Exacerbado el colapso en todos los ámbitos de la vida nacional, mal podemos descuidar el que también deliberadamente aqueja a la universidad. La dictadura ha empleado sus más afiladas armas para agredirla y, deseándola extinguida, niega el debido presupuesto, está satisfecha por el asedio hamponil y no la inmuta la alarmante deserción de estudiantes y docentes que ha promovido, indudablemente.
Gracias a las viles maniobras judiciales, las universidades no han logrado realizar sus autónomos, limpios y puntuales comicios, prolongándose el ejercicio de las autoridades. A pesar de ello, están planteadas otras maniobras de un cinismo vergonzoso, pretendiendo que la espuria constituyente dicte una “ley constitucional”, toda una nomenclatura de la horridez, para nombrar fraudulentamente los equipos rectorales.

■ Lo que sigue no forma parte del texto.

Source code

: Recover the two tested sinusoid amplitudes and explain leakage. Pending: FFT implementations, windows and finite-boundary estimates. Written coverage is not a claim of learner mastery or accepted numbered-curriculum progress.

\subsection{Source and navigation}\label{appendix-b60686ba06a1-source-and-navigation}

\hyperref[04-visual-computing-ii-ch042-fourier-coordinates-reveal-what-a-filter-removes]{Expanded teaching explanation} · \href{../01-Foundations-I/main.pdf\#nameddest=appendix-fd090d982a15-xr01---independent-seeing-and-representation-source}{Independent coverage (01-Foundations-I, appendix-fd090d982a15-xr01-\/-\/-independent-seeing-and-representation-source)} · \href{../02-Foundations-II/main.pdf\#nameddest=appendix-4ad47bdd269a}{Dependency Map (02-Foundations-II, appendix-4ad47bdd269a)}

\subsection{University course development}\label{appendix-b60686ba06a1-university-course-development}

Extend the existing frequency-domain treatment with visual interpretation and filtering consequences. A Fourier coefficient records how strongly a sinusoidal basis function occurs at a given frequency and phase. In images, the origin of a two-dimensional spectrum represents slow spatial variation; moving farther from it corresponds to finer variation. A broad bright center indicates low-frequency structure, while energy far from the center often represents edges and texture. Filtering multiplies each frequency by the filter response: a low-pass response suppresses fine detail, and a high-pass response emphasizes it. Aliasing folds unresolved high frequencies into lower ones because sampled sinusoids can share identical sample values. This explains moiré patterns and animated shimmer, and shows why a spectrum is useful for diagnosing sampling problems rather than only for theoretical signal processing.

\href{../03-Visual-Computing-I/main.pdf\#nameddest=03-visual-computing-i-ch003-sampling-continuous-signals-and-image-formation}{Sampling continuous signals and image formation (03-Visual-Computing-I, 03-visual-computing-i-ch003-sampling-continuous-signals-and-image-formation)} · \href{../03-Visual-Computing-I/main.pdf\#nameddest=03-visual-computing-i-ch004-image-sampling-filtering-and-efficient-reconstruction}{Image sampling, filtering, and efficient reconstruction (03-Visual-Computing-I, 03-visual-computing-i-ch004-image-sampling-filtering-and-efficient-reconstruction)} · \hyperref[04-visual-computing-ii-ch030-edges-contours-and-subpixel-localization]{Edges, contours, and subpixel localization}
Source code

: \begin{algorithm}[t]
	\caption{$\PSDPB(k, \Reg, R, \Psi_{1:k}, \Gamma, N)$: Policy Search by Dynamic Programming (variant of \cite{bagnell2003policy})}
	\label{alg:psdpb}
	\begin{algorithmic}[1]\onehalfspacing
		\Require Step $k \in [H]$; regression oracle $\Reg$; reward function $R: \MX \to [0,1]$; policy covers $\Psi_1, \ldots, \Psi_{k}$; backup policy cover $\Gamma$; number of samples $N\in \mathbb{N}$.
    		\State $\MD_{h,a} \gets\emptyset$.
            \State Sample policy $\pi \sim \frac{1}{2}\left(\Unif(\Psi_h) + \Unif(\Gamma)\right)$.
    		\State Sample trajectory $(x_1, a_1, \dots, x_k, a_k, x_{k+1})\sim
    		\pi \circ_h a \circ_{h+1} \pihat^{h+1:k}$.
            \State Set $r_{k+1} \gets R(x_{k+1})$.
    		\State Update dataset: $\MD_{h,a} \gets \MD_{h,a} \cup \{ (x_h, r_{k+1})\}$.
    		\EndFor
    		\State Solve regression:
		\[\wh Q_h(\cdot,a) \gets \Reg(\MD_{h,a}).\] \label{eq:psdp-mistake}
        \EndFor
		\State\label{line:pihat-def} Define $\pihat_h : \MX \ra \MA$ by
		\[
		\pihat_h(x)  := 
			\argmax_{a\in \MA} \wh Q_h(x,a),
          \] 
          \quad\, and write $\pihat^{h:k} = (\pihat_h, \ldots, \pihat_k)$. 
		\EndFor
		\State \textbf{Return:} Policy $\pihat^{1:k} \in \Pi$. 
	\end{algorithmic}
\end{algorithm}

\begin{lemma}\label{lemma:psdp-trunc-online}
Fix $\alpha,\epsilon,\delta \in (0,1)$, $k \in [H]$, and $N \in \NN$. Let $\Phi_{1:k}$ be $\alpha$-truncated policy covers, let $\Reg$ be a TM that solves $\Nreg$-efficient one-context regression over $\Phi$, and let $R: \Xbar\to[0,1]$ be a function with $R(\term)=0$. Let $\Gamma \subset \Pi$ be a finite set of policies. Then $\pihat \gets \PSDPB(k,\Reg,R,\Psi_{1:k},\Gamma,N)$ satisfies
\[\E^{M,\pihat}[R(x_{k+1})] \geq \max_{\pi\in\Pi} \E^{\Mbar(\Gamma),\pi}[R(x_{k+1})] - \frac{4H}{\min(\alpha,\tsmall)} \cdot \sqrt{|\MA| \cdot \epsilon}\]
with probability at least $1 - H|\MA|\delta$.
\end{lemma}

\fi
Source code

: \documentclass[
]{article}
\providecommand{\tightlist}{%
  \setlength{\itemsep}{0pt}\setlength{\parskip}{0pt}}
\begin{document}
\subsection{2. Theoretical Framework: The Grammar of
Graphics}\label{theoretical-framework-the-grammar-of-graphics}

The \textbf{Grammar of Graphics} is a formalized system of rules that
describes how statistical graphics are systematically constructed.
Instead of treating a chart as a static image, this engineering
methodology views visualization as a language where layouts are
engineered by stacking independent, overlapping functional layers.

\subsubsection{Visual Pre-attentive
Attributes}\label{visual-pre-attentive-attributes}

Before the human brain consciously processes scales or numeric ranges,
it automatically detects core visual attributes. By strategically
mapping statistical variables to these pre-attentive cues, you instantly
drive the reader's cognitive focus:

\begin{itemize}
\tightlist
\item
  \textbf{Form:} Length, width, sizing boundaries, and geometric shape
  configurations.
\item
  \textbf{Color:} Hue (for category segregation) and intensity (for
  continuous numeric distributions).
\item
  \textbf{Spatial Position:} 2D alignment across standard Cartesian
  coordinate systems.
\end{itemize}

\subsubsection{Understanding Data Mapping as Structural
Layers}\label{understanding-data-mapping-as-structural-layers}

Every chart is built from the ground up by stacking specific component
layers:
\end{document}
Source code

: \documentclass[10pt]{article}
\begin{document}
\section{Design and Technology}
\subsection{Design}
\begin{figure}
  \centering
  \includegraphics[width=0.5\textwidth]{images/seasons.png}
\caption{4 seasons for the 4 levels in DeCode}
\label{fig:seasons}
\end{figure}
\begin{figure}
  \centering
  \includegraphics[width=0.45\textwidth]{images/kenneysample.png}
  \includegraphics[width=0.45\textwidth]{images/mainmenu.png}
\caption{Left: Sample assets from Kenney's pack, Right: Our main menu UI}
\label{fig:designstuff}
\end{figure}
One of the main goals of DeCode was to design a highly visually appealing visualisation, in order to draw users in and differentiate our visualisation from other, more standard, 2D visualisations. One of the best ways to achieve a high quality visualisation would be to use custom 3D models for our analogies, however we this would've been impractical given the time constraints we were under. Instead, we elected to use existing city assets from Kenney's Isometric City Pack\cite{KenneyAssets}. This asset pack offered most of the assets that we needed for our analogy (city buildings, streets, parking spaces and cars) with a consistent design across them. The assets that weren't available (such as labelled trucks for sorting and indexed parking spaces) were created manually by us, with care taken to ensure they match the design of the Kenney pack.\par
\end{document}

Las tablas salariales del profesorado, impuestas arbitrariamente por el régimen, escandalizan. Además, muy por debajo de lo decidido por la tercera convención colectiva, realizada sólo con los adeptos, dicen decretar el fin de la civilidad universitaria en Venezuela, pues, todo indica que sólo sobrevivirá la educación superior militar.
Por muchísimo menos de lo comentado, en décadas anteriores, los que hoy ocupan a Miraflores, incendiaban la pradera en nombre de la autonomía de la que ahora reniegan. Beneficiarios de los viejos presupuestos del sector y de la fianza política que les extendía, conforma la nomenklatura del horror: la del califato biométrico y delictivo en el que nos hemos convertido.
El profesorado universitario ha insistido en su lucha, a pesar del receso académico. Empero, frente al horror, necesitan de nuestra más amplia y decidida solidaridad, añadida la lucha del estudiantado, como lo ha hecho quien se niega a sacar el tal carnet de la patria y a apostillar.